C’est ce que j’ai acheté de plus cher. C’est idiot parce que ça ne sert à rien. Je n’ai pas de voiture pour aller avec. Je n’ai pas le permis à vrai dire. Et je me suis renseignée : on n’a pas le droit de rentrer dans un MacDo le visage casqué. Je ne mange jamais au MacDo, c’était juste pour savoir. En revanche dans l’église quand j’ai relevé ma visière fumée pour demander si je pouvais mettre un cierge à Ayrton Senna le pilote vous savez le pilote mort en 1994 dans un accident lorsque j’avais quatre ans et absolument aucune idée de son existence, ce qui me rend moi-même perplexe quant aux raisons de mon identification à lui alors que je devrais m’en foutre complètement, le prêtre m’a répondu : faites selon votre cœur. Mon cœur m’avait dit d’acheter ce casque et carrément de le faire construire au Texas spécialement au diamètre de mon crâne féminin, 500€ quand même, mes économies, j’ai fait de la résistance passive au capitalisme en dilapidant mes économies dans un objet inutile mais qui représente lui-même un sport de luxe ultra libéral, je ne suis pas à une contradiction près.
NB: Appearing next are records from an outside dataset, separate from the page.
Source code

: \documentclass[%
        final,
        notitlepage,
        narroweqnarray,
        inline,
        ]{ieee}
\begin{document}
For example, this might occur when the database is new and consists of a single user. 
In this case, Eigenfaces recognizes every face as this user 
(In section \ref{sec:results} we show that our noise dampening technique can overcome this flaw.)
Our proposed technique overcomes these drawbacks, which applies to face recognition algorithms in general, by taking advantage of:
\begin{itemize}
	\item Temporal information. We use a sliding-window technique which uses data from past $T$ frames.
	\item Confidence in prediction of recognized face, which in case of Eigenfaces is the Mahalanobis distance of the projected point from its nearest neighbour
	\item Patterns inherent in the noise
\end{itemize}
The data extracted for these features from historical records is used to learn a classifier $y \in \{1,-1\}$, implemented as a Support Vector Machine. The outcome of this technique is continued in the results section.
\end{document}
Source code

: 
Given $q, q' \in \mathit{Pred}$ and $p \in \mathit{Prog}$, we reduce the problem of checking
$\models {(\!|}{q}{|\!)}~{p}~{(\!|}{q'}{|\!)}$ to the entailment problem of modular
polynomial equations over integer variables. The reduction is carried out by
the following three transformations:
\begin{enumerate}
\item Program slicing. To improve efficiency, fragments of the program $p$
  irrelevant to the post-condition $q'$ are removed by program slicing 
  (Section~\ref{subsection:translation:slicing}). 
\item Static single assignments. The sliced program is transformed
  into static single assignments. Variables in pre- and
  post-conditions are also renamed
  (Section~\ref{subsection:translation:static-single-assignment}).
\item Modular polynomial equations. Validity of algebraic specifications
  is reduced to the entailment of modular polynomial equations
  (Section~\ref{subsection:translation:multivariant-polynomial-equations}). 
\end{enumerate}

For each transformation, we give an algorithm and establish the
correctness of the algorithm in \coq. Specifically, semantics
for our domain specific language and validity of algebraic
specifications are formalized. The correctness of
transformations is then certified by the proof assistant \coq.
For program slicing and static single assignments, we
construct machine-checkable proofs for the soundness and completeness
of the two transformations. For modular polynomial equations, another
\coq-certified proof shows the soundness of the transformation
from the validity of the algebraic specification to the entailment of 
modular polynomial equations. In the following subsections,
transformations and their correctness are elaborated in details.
Crédit photo : Pauline Picot

Après moi je sais ce que j’ai acheté pour ces 500€. Une tête coupée, une présence de tête coupée dans mon salon, la  présence d’une tête aimée dans mon salon, un homme que j’aime chez moi bien que je n’en aie que la tête, une protection qui isole et une solitude qui protège, un contenant pour pensées dérivantes, un récipient pour souffle court, un réceptacle à orgasmes brisés, l’annulation intermittente de mon visage, l’abolition intermittente de mon regard, le masculin intermittent de moi. Et puis je mets aussi ce casque pour me taper contre le mur de béton du réel, car moi aussi j’ai le même accident que Senna en 1994 mais tous les jours quand je sors quand je mange quand je regarde les gens exister, je sens mon crâne perforé ma gorge trouée mon cœur brisé, alors avec mon casque je performe ça – c’est-à-dire que je le vis et que je le montre – et je le fais quand je ne veux pas dire.

Crédit photo : Pauline Picot

Avec le casque – les performances :

https://www.ardetpaulinepicot.com/ayrton-pauline

Pour aller plus loin, découvrez la biographie de Pauline Picot :

Pauline Picot est autrice, performeuse et docteure en Études Théâtrales. Les éditions Quartett publient ses textes théâtraux depuis 2012. Le dernier en date, Votre âme sœur est peut-être dans cette forêt, paraît chez eux en janvier 2022. Quant à son écriture poétique, elle peut se lire aux éditions les Éclairs (À l’heure qu’il sera, 2017), dans des revues spécialisées (Gustave ; Revista Kametsa) ou sur les réseaux sociaux (Les Poches de Résistance Poétique sur YouTube ; la publication soutenue de ses textes sur Facebook). Son écriture, dense et précipitée, déploie une partition vocale à la fois lyrique et brute où elle interroge sa porosité au monde. Depuis 2019, elle travaille avec l’écriture et la performance autour d’Ayrton Senna, icône du sport automobile décédée sur circuit en 1994. Son texte IAN est créé au Quai-CDN d’Angers en septembre 2021 dans une mise en scène de Flora Diguet.